* DATA LISTING *
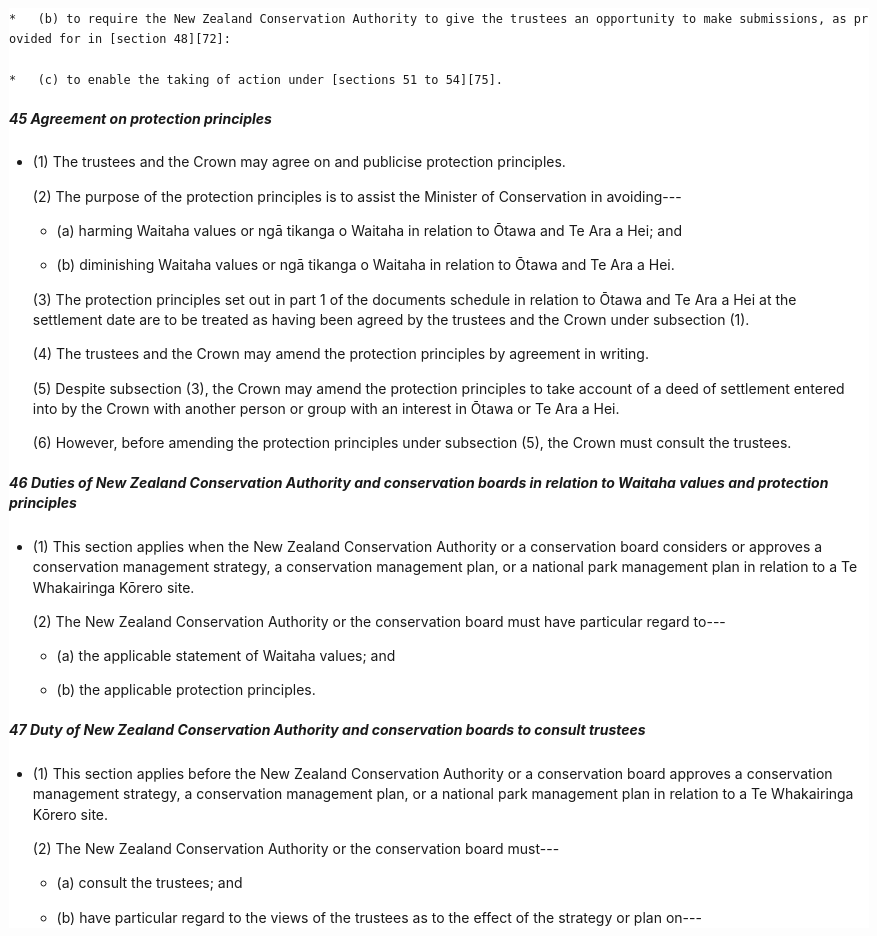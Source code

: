         
    
    *   (b) to require the New Zealand Conservation Authority to give the trustees an opportunity to make submissions, as provided for in [section 48][72]:
    
    *   (c) to enable the taking of action under [sections 51 to 54][75].
    
    

##### 45 Agreement on protection principles
    
*   (1) The trustees and the Crown may agree on and publicise protection principles.
    
    (2) The purpose of the protection principles is to assist the Minister of Conservation in avoiding---
        
    *   (a) harming Waitaha values or ngā tikanga o Waitaha in relation to Ōtawa and Te Ara a Hei; and 
    
    *   (b) diminishing Waitaha values or ngā tikanga o Waitaha in relation to Ōtawa and Te Ara a Hei.
    
    (3) The protection principles set out in part 1 of the documents schedule in relation to Ōtawa and Te Ara a Hei at the settlement date are to be treated as having been agreed by the trustees and the Crown under subsection (1).
    
    (4) The trustees and the Crown may amend the protection principles by agreement in writing.
    
    (5) Despite subsection (3), the Crown may amend the protection principles to take account of a deed of settlement entered into by the Crown with another person or group with an interest in Ōtawa or Te Ara a Hei.
    
    (6) However, before amending the protection principles under subsection (5), the Crown must consult the trustees.

##### 46 Duties of New Zealand Conservation Authority and conservation boards in relation to Waitaha values and protection principles
    
*   (1) This section applies when the New Zealand Conservation Authority or a conservation board considers or approves a conservation management strategy, a conservation management plan, or a national park management plan in relation to a Te Whakairinga Kōrero site.
    
    (2) The New Zealand Conservation Authority or the conservation board must have particular regard to---
        
    *   (a) the applicable statement of Waitaha values; and
    
    *   (b) the applicable protection principles.
    
    

##### 47 Duty of New Zealand Conservation Authority and conservation boards to consult trustees
    
*   (1) This section applies before the New Zealand Conservation Authority or a conservation board approves a conservation management strategy, a conservation management plan, or a national park management plan in relation to a Te Whakairinga Kōrero site.
    
    (2) The New Zealand Conservation Authority or the conservation board must---
        
    *   (a) consult the trustees; and
    
    *   (b) have particular regard to the views of the trustees as to the effect of the strategy or plan on---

* TASK GOAL *
Begin with the first line of the records and repeat every line up to the one with "(5) Despite subsection", counting that line too. Pictures are not part of the copy.

* ANSWER SECTION *
Source code

:         
    
    *   (b) to require the New Zealand Conservation Authority to give the trustees an opportunity to make submissions, as provided for in [section 48][72]:
    
    *   (c) to enable the taking of action under [sections 51 to 54][75].
    
    

##### 45 Agreement on protection principles
    
*   (1) The trustees and the Crown may agree on and publicise protection principles.
    
    (2) The purpose of the protection principles is to assist the Minister of Conservation in avoiding---
        
    *   (a) harming Waitaha values or ngā tikanga o Waitaha in relation to Ōtawa and Te Ara a Hei; and 
    
    *   (b) diminishing Waitaha values or ngā tikanga o Waitaha in relation to Ōtawa and Te Ara a Hei.
    
    (3) The protection principles set out in part 1 of the documents schedule in relation to Ōtawa and Te Ara a Hei at the settlement date are to be treated as having been agreed by the trustees and the Crown under subsection (1).
    
    (4) The trustees and the Crown may amend the protection principles by agreement in writing.
    
    (5) Despite subsection (3), the Crown may amend the protection principles to take account of a deed of settlement entered into by the Crown with another person or group with an interest in Ōtawa or Te Ara a Hei.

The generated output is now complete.